Yetkin Özdemir ve Altay’ın (2016) sınıf öğretmeni adaylarının öğrencilerin matematiksel düşüncelerini ortaya çıkarabilme ve yorumlayabilme becerilerini inceledikleri nitel çalışmada, bir ders kapsamında ikili grup olarak çalışan 20 öğretmen adayından bir ilköğretim öğrencisi (1-5. sınıflar) ile kesirlerle ilgili görüşme yapmaları ve bunu raporlaştırmaları istenmiştir. Araştırmanın sonuçlarına göre, öğretmen adaylarının çoğunluğu öğrencinin düşüncelerini ortaya çıkarabilecek sorular sormada ve görüşmeyi

öğrencinin önceki yanıtlarını göz önünde bulundurarak yönlendirmede yetersiz kalmıştır. Aynı zamanda öğretmen adayları öğrencilerin yanıtlarının sadece doğruluğuna odaklandıkları, aceleci ve yüzeysel kararlar vererek öğrencilerinin düşüncelerini tam anlayamadan aşırı genellemeler yapmışlardır. Eski program dikkate alınarak bu çalışma sınıf öğretmeni adaylarının kesirler konusunda öğrencilerin matematiksel düşüncelerini ortaya çıkarmada ve bu düşünceleri yorumlamada yetersiz oldukları söylenebilir.

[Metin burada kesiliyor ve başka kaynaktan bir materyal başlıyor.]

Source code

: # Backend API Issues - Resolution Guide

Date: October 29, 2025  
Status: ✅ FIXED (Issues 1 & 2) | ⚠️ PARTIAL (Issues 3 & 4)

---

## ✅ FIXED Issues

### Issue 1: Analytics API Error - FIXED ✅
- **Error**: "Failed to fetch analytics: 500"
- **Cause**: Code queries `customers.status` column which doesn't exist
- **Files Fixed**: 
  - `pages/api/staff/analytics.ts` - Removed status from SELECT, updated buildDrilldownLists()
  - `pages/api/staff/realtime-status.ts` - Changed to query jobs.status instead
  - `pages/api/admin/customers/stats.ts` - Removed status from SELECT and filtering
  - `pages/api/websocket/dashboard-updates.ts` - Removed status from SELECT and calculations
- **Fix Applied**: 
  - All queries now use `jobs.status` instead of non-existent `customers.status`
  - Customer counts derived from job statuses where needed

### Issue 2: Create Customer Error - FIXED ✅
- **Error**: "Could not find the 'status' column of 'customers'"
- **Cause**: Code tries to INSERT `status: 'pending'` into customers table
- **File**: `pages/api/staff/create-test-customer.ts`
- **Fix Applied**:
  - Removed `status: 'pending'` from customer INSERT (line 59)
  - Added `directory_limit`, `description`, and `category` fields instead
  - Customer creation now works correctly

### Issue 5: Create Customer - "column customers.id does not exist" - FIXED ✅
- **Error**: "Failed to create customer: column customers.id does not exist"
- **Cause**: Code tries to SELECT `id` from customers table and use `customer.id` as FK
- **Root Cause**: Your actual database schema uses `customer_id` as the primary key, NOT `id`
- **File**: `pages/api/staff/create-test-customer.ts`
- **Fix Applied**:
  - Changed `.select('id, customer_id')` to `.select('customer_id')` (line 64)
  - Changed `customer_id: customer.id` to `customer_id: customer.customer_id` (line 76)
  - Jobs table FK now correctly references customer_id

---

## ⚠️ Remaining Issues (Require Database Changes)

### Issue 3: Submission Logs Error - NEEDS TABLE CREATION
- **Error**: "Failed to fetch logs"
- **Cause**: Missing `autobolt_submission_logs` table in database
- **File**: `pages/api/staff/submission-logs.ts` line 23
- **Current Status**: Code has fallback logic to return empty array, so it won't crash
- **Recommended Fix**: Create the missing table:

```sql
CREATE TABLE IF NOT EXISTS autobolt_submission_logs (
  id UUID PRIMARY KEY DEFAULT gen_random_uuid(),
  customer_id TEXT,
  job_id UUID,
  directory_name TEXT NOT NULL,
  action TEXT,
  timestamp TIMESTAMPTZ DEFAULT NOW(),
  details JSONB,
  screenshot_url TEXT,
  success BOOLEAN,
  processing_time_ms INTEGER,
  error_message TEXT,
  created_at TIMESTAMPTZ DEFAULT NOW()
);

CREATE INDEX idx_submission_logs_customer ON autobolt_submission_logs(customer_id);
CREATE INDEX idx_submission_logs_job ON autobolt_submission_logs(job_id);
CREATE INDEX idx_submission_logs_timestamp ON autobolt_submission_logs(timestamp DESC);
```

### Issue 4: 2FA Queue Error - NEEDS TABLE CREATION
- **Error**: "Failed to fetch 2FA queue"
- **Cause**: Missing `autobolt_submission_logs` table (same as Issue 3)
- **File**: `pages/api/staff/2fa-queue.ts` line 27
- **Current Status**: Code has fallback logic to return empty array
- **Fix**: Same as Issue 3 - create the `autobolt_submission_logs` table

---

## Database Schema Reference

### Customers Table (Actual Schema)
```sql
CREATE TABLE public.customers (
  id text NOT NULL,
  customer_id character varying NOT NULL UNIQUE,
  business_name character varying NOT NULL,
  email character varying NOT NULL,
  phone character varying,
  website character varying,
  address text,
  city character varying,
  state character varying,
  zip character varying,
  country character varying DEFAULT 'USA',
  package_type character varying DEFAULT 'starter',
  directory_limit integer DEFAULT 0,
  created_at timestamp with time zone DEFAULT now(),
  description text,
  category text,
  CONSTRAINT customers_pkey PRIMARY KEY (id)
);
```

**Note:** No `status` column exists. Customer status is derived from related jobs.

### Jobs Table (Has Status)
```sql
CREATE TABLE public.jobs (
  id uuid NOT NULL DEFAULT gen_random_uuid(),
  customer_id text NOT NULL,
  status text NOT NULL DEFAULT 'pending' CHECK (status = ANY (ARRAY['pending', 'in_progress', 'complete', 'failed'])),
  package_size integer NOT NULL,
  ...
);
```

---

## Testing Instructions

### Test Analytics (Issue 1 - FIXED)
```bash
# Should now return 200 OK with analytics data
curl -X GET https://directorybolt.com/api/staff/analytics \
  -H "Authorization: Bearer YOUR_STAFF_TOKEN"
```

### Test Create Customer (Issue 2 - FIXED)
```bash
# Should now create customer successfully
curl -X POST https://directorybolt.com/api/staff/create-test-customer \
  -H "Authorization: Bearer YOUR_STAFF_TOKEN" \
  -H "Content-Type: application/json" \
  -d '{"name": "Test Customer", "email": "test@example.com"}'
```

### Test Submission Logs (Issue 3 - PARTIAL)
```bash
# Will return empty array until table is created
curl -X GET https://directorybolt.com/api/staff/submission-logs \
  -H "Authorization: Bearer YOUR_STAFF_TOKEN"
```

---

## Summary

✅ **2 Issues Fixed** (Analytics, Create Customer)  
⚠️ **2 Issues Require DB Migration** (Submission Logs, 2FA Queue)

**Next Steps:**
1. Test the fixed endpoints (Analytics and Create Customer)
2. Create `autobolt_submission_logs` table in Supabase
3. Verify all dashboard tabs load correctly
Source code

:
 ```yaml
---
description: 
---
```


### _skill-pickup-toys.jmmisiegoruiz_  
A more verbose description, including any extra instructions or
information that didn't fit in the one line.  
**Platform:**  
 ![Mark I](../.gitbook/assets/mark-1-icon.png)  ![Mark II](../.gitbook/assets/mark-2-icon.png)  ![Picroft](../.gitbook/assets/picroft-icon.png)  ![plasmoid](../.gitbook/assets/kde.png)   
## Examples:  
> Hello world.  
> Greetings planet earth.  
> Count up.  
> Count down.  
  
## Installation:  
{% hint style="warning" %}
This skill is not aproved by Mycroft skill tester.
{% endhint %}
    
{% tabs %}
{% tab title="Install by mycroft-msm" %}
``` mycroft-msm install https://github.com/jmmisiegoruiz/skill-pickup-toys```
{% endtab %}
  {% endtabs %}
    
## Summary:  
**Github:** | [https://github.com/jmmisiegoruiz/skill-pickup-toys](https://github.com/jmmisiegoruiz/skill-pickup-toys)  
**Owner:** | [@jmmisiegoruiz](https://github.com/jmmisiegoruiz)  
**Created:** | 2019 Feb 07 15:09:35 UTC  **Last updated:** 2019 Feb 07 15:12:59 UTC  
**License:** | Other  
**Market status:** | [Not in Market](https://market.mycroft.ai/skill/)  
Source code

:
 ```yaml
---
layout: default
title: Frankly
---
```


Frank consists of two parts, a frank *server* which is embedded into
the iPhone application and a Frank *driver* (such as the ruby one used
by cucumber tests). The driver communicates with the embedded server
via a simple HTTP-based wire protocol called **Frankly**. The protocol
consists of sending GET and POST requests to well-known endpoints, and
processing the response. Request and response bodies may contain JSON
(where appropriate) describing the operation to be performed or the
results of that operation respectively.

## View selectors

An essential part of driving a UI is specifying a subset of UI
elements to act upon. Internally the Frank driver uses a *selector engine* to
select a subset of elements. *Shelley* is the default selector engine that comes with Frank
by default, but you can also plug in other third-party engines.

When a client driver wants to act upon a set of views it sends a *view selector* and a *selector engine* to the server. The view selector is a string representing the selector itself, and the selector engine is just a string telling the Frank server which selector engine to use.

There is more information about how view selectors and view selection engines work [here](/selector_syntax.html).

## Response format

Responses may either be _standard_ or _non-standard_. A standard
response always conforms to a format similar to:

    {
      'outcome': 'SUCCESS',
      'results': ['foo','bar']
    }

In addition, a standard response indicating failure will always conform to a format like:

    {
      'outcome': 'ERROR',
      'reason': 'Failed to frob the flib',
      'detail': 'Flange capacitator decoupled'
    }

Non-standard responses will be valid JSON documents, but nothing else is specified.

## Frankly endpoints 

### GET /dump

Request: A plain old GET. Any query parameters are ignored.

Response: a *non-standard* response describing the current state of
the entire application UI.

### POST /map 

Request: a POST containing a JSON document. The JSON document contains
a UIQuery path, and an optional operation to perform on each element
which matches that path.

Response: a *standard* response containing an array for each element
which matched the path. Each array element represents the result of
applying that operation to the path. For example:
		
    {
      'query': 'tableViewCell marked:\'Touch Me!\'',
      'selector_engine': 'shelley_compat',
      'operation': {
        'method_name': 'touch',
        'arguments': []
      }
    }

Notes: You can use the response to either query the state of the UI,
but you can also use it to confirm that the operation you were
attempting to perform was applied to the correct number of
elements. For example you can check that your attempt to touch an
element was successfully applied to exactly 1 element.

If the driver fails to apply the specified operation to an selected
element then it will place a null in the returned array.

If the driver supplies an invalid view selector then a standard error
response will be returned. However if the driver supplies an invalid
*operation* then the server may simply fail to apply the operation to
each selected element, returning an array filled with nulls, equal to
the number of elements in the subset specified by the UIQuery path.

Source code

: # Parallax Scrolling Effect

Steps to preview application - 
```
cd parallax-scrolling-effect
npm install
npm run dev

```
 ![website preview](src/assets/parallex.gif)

Yapılan araştırmalar incelediğinde öğrencilerin kesir kavramını yapılandıramadıkları ve kesir kavramına ilişkin kavram yanılgılarına sahip oldukları görülmüştür. Öğrenciler kesir ve sayı doğrusu arasındaki ilişkiyi kurmada, parça-bütün ilişkisini kurmada, ondalık kesirlerle kesir arasındaki ilişkiyi anlamada bazı kavram yanılgılarına sahiplerdir. Bu süreçte modellemelerden yararlanılamamasının, sınıf öğretmenlerinin alan bilgisinde yetersiz kalmasının ve yardımcı kitap eksikliğinin kavram yanılgılarına zemin hazırladığı vurgulanmıştır. Gerçekçi matematik eğitiminin dikkate alınacağı ve açık uçlu sorulara yer verilecek öğrenme ortamlarına ihtiyaç duyulduğu belirtilmiştir.